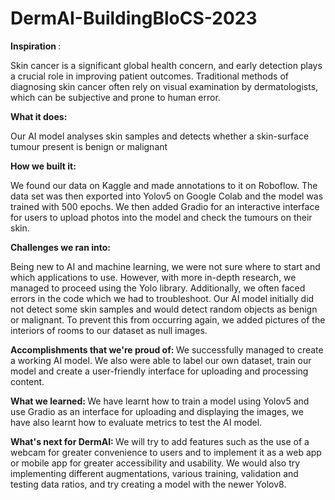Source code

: # DermAI-BuildingBloCS-2023


<b> Inspiration </b>:

Skin cancer is a significant global health concern, and early detection plays a crucial role in improving patient outcomes. Traditional methods of diagnosing skin cancer often rely on visual examination by dermatologists, which can be subjective and prone to human error.

<b> What it does: </b>

Our AI model analyses skin samples and detects whether a skin-surface tumour present is benign or malignant

<b>How we built it:</b>

We found our data on Kaggle and made annotations to it on Roboflow. The data set was then exported into Yolov5 on Google Colab and the model was trained with 500 epochs. We then added Gradio for an interactive interface for users to upload photos into the model and check the tumours on their skin.

<b> Challenges we ran into: </b>

Being new to AI and machine learning, we were not sure where to start and which applications to use. However, with more in-depth research, we managed to proceed using the Yolo library. Additionally, we often faced errors in the code which we had to troubleshoot. Our AI model initially did not detect some skin samples and would detect random objects as benign or malignant. To prevent this from occurring again, we added pictures of the interiors of rooms to our dataset as null images.
 
 
<b> Accomplishments that we're proud of: </b>
We successfully managed to create a working AI model. We also were able to label our own dataset, train our model and create a user-friendly interface for uploading and processing content.

<b>What we learned: </b>
We have learnt how to train a model using Yolov5 and use Gradio as an interface for uploading and displaying the images, we have also learnt how to evaluate metrics to test the AI model.

<b>What's next for DermAI: </b>
We will try to add features such as the use of a webcam for greater convenience to users and to implement it as a web app or mobile app for greater accessibility and usability. We would also try implementing different augmentations, various training, validation and testing data ratios, and try creating a model with the newer Yolov8.
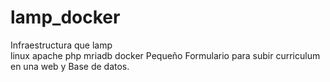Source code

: # lamp_docker
Infraestructura que lamp  
linux apache php mriadb docker
Pequeño Formulario para subir curriculum en una web y Base de datos.


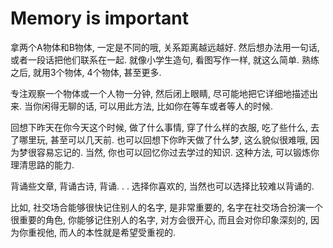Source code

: # Memory is important

拿两个A物体和B物体, 一定是不同的哦, 关系距离越远越好. 然后想办法用一句话, 或者一段话把他们联系在一起. 就像小学生造句, 看图写作一样, 就这么简单. 熟练之后, 就用3个物体, 4个物体, 甚至更多. 

专注观察一个物体或一个人物一分钟, 然后闭上眼睛, 尽可能地把它详细地描述出来. 当你闲得无聊的话, 可以用此方法, 比如你在等车或者等人的时候. 

回想下昨天在你今天这个时候, 做了什么事情, 穿了什么样的衣服, 吃了些什么, 去了哪里玩, 甚至可以几天前. 也可以回想下你昨天做了什么梦, 这么貌似很难哦, 因为梦很容易忘记的. 当然, 你也可以回忆你过去学过的知识. 这种方法, 可以锻炼你理清思路的能力. 

背诵些文章, 背诵古诗, 背诵. . . 选择你喜欢的, 当然也可以选择比较难以背诵的. 

比如, 社交场合能够很快记住别人的名字, 是非常重要的, 名字在社交场合扮演一个很重要的角色, 你能够记住别人的名字, 对方会很开心, 而且会对你印象深刻的, 因为你重视他, 而人的本性就是希望受重视的. 

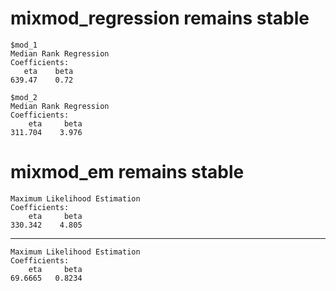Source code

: # mixmod_regression remains stable

    $mod_1
    Median Rank Regression
    Coefficients:
       eta    beta  
    639.47    0.72  
    
    $mod_2
    Median Rank Regression
    Coefficients:
        eta     beta  
    311.704    3.976  
    

# mixmod_em remains stable

    Maximum Likelihood Estimation
    Coefficients:
        eta     beta  
    330.342    4.805  

---

    Maximum Likelihood Estimation
    Coefficients:
        eta     beta  
    69.6665   0.8234  

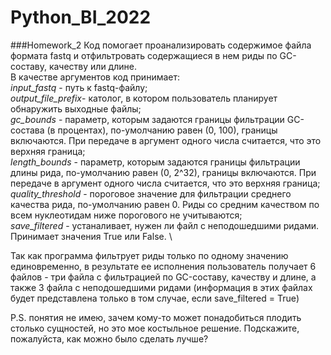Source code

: # Python_BI_2022
###Homework_2
Код помогает проанализировать содержимое  файла формата fastq и отфильтровать содержащиеся в нем риды по GC-составу, качеству или длине. \
В качестве аргументов код принимает: \
*input_fastq* - путь к fastq-файлу; \
*output_file_prefix*- католог, в котором пользователь планирует обнаружить выходные файлы; \
*gc_bounds* - параметр, которым задаются границы фильтрации GC-состава (в процентах), по-умолчанию равен (0, 100), границы включаются. При передаче в аргумент одного числа считается, что это верхняя граница; \
*length_bounds* - параметр, которым задаются границы фильтрации длины рида, по-умолчанию равен (0, 2^32), границы включаются. При передаче в аргумент одного числа считается, что это верхняя граница; \
*quality_threshold* - пороговое значение для фильтрации среднего качества рида, по-умолчанию равен 0. Риды со средним качеством по всем нуклеотидам ниже порогового не учитываются; \
*save_filtered* - устаналивает, нужен ли файл с неподошедшими ридами. Принимает значения True или False. \

Так как программа фильтрует риды только по одному значению единовременно, в результате ее исполнения пользователь получает 6 файлов - три файла с фильтрацией по GC-составу, качеству и длине, а также 3 файла с неподошедшими ридами (информация в этих файлах будет представлена только в том случае, если save_filtered = True)

P.S. понятия не имею, зачем кому-то может понадобиться плодить столько сущностей, но это мое костыльное решение. Подскажите, пожалуйста, как можно было сделать лучше?
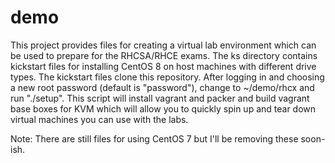 # demo
This project provides files for creating a virtual lab environment which can be used to prepare for the RHCSA/RHCE exams.  The ks directory contains kickstart files for installing CentOS 8 on host machines with different drive types.  The kickstart files clone this repository.  After logging in and choosing a new root password (default is "password"), change to ~/demo/rhcx and run "./setup".  This script will install vagrant and packer and build vagrant base boxes for KVM which will allow you to quickly spin up and tear down virtual machines you can use with the labs.

Note: There are still files for using CentOS 7 but I'll be removing these soon-ish.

·····

-- WORK REQUEST --
Looking at the entries above, can you reproduce exactly the lines from the one that holds "или False. \" through the one that holds "Так как программа", and only those?

-- TASK ANSWER --
*save_filtered* - устаналивает, нужен ли файл с неподошедшими ридами. Принимает значения True или False. \

Так как программа фильтрует риды только по одному значению единовременно, в результате ее исполнения пользователь получает 6 файлов - три файла с фильтрацией по GC-составу, качеству и длине, а также 3 файла с неподошедшими ридами (информация в этих файлах будет представлена только в том случае, если save_filtered = True)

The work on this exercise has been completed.